When I saw Mark Doty read at The Center, someone asked him, after the reading, if he could recommend a few other poets—this was one of the books that he mentioned. There are three sections of poems in this book, with each section titled after a button on a stereo, though obviously they’re also words with resonance: REPEAT, and PAUSE, and POWER. Music, both as trope and as thing, the idea of song and actual songs and musicians, figure heavily. (Since my musical knowledge skews towards white girls with guitars, I had some fun after reading this sitting at my computer and finding YouTube videos of songs like Billy Strayhorn’s “Lush Life” and “And I Am Telling You I’m Not Going” (from Dreamgirls) and “Memory Lane” by Minnie Riperton.)
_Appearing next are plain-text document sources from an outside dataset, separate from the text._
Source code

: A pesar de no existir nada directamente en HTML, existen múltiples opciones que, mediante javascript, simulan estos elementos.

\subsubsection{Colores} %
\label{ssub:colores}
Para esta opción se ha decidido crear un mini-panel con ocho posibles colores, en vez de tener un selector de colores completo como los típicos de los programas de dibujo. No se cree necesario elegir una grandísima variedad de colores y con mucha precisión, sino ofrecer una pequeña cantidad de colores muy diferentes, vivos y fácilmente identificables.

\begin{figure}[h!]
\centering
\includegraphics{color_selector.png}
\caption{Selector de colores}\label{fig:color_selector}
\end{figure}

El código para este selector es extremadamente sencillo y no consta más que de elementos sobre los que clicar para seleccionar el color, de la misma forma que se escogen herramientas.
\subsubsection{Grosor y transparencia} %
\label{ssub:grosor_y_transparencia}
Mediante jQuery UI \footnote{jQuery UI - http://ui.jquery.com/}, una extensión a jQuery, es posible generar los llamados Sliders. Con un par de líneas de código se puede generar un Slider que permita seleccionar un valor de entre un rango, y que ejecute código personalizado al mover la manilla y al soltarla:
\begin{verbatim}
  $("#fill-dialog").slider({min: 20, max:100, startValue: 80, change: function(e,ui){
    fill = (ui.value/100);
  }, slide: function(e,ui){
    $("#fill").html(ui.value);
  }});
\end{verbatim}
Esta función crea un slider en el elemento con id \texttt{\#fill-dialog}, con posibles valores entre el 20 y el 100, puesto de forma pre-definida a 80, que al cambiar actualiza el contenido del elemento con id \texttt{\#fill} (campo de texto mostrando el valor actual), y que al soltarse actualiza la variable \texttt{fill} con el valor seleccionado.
As for the poems themselves, I like how they’re smart and conversational, I like their wryness, and I like that they’re poems that tell stories. There’s casual violence in these poems, a father beating his son with a leather belt, a backhanded slap across the cheek, and racism and dirt and grit and cockroaches teeming in the kitchen, but that isn’t to say they’re unpleasant to read. I like “Track 3 (Back down) Memory Lane” lots, the way it creates the world of a city/neighborhood, Friday-night gambling in Shreveport in the narrator’s grandmother’s house, guns and drugs outside, but inside, a sort of cozy chaos, Minnie Riperton on the stereo. I like how Diana Ross narrates one poem, Janis Joplin another; I like the way poems focused on these cultural figures are interspersed with poems that are highly personal, all about the narrator’s family (mother and child leaving a violent father, but just walking a few blocks then coming back; grandmother scrubbing the narrator’s sister’s neck ’til it bleeds, to get the dirt off, not realizing the “dirt” is just her skin color). Other favorites are “Lunch,” “I Have Just Picked Up a Man,” and “Betty Jo Jackson,” the last of which is about the narrator’s parents when they were still dating and his mother was still “fierce,” “when she still/Wanted a fight” (48).